Sweden has made a number of strides toward its own central bank digital currency, or CBDC, called the e-krona. The Sveriges Riksbank, the country’s central bank, now looks to experiment with the asset using a non-simulated party.
As reported by Reuters, Riksbank detailed on Friday via a statement: “The e-krona pilot is therefore moving on from only having simulated participants, to cooperation with external participants in the test environment.” The experiment will involve participation between Riksbank and Handelsbanken, a retail bank chain based in Sweden.
In January, Riksbank elaborated that its e-krona proof-of-concept harnesses Corda, a distributed ledger technology, or DLT, solution is from R3. Sweden has been on the CBDC path for over a year. April brought the news that the country had finished the beginning portion of its CBDC pilot.
The Riksbank statement reported on by Reuters also included Handelsbanken noting: “For Handelsbanken, the project means the opportunity to participate in what may be among the first digital central bank-issued money in the world to be available to the public.”
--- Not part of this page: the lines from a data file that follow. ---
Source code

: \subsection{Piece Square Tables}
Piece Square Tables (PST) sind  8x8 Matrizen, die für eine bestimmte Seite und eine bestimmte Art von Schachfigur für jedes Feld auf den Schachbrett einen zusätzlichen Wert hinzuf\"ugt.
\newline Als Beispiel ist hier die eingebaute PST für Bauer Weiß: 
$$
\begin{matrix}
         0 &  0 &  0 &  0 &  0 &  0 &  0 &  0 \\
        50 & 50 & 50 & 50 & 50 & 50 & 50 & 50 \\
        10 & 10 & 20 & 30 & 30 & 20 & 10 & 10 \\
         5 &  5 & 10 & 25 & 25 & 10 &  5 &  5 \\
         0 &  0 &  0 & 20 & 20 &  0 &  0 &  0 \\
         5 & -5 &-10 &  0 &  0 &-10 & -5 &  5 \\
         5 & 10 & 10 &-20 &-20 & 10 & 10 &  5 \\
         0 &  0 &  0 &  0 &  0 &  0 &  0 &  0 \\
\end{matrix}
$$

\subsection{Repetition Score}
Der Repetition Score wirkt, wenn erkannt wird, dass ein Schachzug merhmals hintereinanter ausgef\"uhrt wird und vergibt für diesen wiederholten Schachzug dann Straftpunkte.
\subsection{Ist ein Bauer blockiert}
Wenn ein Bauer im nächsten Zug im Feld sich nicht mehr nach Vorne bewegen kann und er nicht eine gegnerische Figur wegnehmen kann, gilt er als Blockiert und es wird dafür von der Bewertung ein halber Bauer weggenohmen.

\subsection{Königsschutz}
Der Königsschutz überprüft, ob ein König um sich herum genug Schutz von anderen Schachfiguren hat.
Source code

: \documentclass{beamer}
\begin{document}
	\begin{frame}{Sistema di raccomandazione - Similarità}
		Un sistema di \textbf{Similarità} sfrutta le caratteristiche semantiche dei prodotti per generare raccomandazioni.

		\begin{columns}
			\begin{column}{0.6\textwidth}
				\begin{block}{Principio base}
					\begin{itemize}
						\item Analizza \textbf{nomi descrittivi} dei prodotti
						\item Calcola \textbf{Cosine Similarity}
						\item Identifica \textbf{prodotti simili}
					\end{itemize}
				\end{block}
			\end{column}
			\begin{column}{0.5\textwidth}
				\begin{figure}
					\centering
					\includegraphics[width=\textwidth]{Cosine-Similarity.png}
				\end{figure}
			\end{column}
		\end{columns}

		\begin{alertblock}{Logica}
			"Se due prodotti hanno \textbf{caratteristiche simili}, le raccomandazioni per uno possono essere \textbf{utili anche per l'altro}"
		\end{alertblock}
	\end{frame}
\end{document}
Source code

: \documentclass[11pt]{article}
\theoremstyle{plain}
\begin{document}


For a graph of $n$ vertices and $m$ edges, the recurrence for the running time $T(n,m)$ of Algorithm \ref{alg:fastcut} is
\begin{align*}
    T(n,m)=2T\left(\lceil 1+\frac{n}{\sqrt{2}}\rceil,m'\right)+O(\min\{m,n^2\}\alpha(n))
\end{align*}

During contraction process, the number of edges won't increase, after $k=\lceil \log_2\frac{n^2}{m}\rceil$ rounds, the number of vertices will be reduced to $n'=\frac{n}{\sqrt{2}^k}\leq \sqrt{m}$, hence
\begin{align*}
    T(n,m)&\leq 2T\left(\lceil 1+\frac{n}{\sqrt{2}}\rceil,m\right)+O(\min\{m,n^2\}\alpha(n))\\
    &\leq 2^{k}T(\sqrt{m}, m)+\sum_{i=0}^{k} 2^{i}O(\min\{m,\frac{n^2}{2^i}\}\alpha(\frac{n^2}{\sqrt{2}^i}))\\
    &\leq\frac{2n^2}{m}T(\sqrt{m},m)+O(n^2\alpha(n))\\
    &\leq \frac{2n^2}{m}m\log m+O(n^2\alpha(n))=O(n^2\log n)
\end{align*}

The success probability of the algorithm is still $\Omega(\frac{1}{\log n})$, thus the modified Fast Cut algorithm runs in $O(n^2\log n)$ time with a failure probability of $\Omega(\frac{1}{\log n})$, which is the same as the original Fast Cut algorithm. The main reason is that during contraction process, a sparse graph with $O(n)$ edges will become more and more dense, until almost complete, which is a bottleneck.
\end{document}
CBDCs were a hot topic in 2020, with countries continuing their pursuits in 2021. China has largely led the charge in terms of CBDC ambition, although the Bahamas burst on the scene last fall with the first CBDC launch, calling its currency the Sand Dollar. Just recently, Lael Brainard, the governor of the Federal Reserve, the central bank of the United States, expressed the importance of a CBDC in terms of the country’s position as the world’s reserve currency.